Cibercontrol: un arma de doble filo

Cibercontrol: un arma de doble filo
En los hechos ocurridos en la Ciudad de México el pasado mes de julio, que los medios dieron a conocer como el “multihomicidio de la Narvarte”, el manejo de los archivos de imagen de las personas involucradas en el caso permite ejemplificar el cibercontrol, fenómeno en el que las personas se vuelven vulnerables por el acceso a que se tiene a su información pública en internet.

Independientemente de los resultados en procuración de justicia en el caso del “multihomicidio de la Narvarte”, fue notable la fuga de información y el manejo de las imágenes de las personas que fueron detenidas. Estas imágenes, en estricto apego a los derechos humanos de la persona y respetando en todo momento la presunción de inocencia, no fueron presentadas por la autoridad interviniente, sino obtenidas con sencillos criterios de búsqueda en internet por el periodista @carlosjimenez.

El comunicador, ejerciendo su libertad de expresión y mostrando sus habilidades en medios digitales, con muy poca información logró encontrar las imágenes que asociaron los nombres de los probables homicidas con las imágenes recabadas de los videos y de los datos obtenidos en los teléfonos celulares de las víctimas. Uno de los periódicos que más imágenes ha usado del caso fue La Razón, de circulación nacional.

Este caso muestra la importancia de reconocer el uso invasivo de las tecnologías de la información y la comunicación (TIC).

El argumento que siempre ha usado la autoridad es permitir que se vulnere el derecho a preservar la imagen personal de una persona involucrada en una investigación probablemente criminal, lo que se contrapone con el principio constitucional de presunción de inocencia.

Esto debe quedar claro para cualquier persona que usa redes sociales y utiliza su imagen personal sin restricciones. El uso de la imagen de una persona constituye un derecho humano, garantizado por la Constitución, y la privacidad de dicho uso actualmente se encuentra protegida en la Ciudad de México por los derechos ARCO (acceso, rectificación, cancelación, oposición).

Es pertinente que todos los ciudadanos tomen conciencia de lo poderoso que puede ser el uso de un archivo de imagen. En este caso, a los periodistas les sirvió para recrear relaciones entre los detenidos, aunque para el último de los procesados, la autoridad competente, por una recomendación de la Comisión de Derechos Humanos del Distrito Federal, no permitió la publicación de su fotografía. Pero entonces el periódico La Razón usó una imagen difuminada de esa foto para presentar el árbol que presentaba su investigación sobre el caso.

Bastaron búsquedas con criterios simples (nombres de los occisos y de sus presuntos conocidos) para poder asociar las imágenes de las personas involucradas y publicarlas a nivel nacional.

Así es como el usuario de las TIC decide cómo y qué información hace pública.
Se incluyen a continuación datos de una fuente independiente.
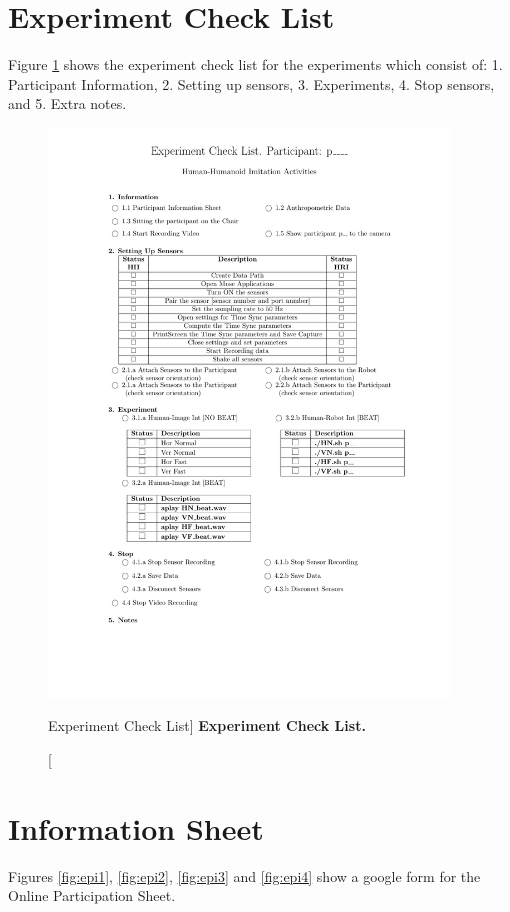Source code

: \section{Experiment Check List} \label{appendix:c:ecl}
Figure \ref{fig:ecl} shows the experiment check list for the experiments 
which consist of: 1. Participant Information, 2. Setting up sensors, 
3. Experiments, 4. Stop sensors, and 5. Extra notes.
\begin{figure}
 \centering
   \includegraphics[width=0.95\textwidth]{cl}
   \caption
	[Experiment Check List]{
	{\bf Experiment Check List.}
}
   \label{fig:ecl}
\end{figure}


\section{Information Sheet} \label{appendix:d:is}
Figures \ref{fig:epi1}, \ref{fig:epi2}, \ref{fig:epi3} and \ref{fig:epi4}
show a google form for the Online Participation Sheet.

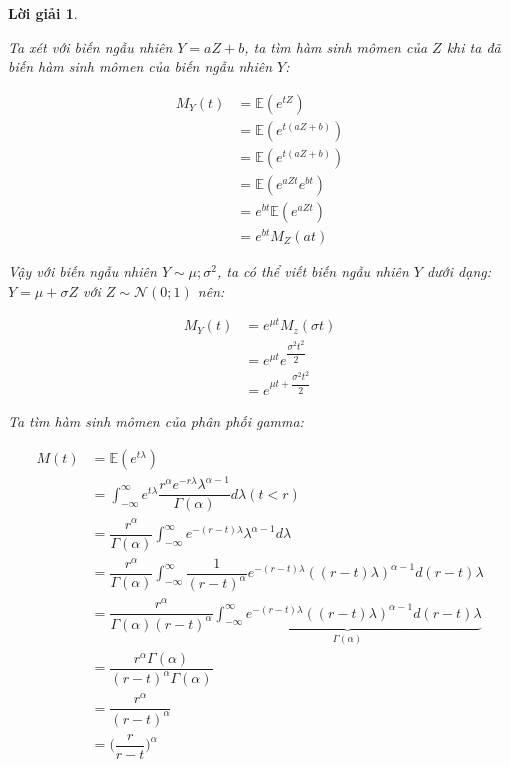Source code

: \documentclass[14pt, a4paper]{article}
\theoremstyle{sltheorem}
\theoremstyle{soltheorem}
\newtheorem*{loigiai}{Lời giải}
\begin{document}
\begin{loigiai}
\begin{enumerate}
        Ta xét với biến ngẫu nhiên $Y = aZ + b$, ta tìm hàm sinh mômen của $Z$ khi ta đã biến hàm sinh mômen của biến ngẫu nhiên $Y$:

        \begin{equation*}
            \begin{aligned}
                M_Y (t) &= \mathbb{E} (e^{tZ}) \\
                &= \mathbb{E} (e^{t(aZ + b)}) \\
                &= \mathbb{E} (e^{t(aZ + b)}) \\
                &= \mathbb{E} (e^{aZt}e^{bt}) \\
                &= e^{bt} \mathbb{E}(e^{aZt}) \\
                &= e^{bt} M_Z(at)
            \end{aligned}
        \end{equation*}

        Vậy với biến ngẫu nhiên $Y \sim \mathcal{\mu; \sigma^2}$, ta có thể viết biến ngẫu nhiên $Y$ dưới dạng: $Y = \mu + \sigma Z$ với $Z \sim \mathcal{N}(0;1)$ nên:

        \begin{equation*}
            \begin{aligned}
                M_Y(t) &= e^{\mu t} M_z(\sigma t) \\
                &= e^{\mu t} e^{\dfrac{\sigma^2 t^2}{2}} \\
                &= e^{\mu t + \dfrac{\sigma^2 t^2}{2}}
            \end{aligned}
        \end{equation*}

        Ta tìm hàm sinh mômen của phân phối gamma:

        \begin{equation*}
            \begin{aligned}
                M(t) &= \mathbb{E}(e^{t\lambda}) \\
                &= \int_{-\infty}^{\infty} e^{t\lambda} \dfrac{r^{\alpha}e^{-r\lambda} \lambda^{\alpha-1}}{\Gamma(\alpha)} d\lambda (t < r) \\
                &= \dfrac{r^{\alpha}}{\Gamma(\alpha)} \int_{-\infty}^{\infty} e^{-(r-t)\lambda} \lambda^{\alpha-1} d \lambda \\
                &= \dfrac{r^{\alpha}}{\Gamma(\alpha)} \int_{-\infty}^{\infty} \dfrac{1}{(r-t)^{\alpha}} e^{-(r-t)\lambda} ((r-t)\lambda)^{\alpha-1} d (r-t)\lambda \\
                &= \dfrac{r^{\alpha}}{\Gamma(\alpha)(r-t)^{\alpha}} \underbrace{\int_{-\infty}^{\infty} e^{-(r-t)\lambda} ((r-t)\lambda)^{\alpha-1} d (r-t)\lambda}_{\Gamma(\alpha)} \\
                &= \dfrac{r^{\alpha} \Gamma(\alpha)}{(r-t)^{\alpha}\Gamma(\alpha)} \\
                &= \dfrac{r^{\alpha}}{(r-t)^{\alpha}} \\
                &= \Big( \dfrac{r}{r-t} \Big)^{\alpha}
            \end{aligned}
        \end{equation*}


\end{enumerate}
\end{loigiai}
\end{document}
Debemos estar conscientes de que el anonimato en las TIC es un mito y toda la información que se difunde vía internet es pública porque el acceso al ciberespacio se identifica con la democracia.

Así, no sólo la autoridad ejerce cibercontrol, sino aquellos a quienes convenga para sus fines. Es decir, el usuario se vuelve vulnerable ante las tomas de las cámaras de videovigilancia de la Ciudad de México, de las que existen en algunos servicios de transporte público (Metrobús) y, por supuesto, de las imágenes que los usuarios difunden en los servicios, casi todos gratuitos, de internet: redes sociales, WhatsApp, correo electrónico, canales de archivos de video, entre otros.

Al carecer de un costo, por lo general sus controles son laxos y permiten utilizar la información de los usuarios para fines de cualquier tipo, incluso de mercadotecnia.

En resumen, el cibercontrol es un fenómeno que se ejerce de diversas formas y permite explotar la sobreinformación que generan todos los días los usuarios de las TIC y del modo que más gusta a los usuarios que ya aprovechan su condición de gratuidad.

Notas

* Maestra en criminología por el Instituto de Formación Profesional de la Procuraduría General de Justicia del Distrito Federal. Se desempeña como perito supervisora en informática forense en la Coordinación General de Servicios Periciales en la Procuraduría General de Justicia del Distrito Federal.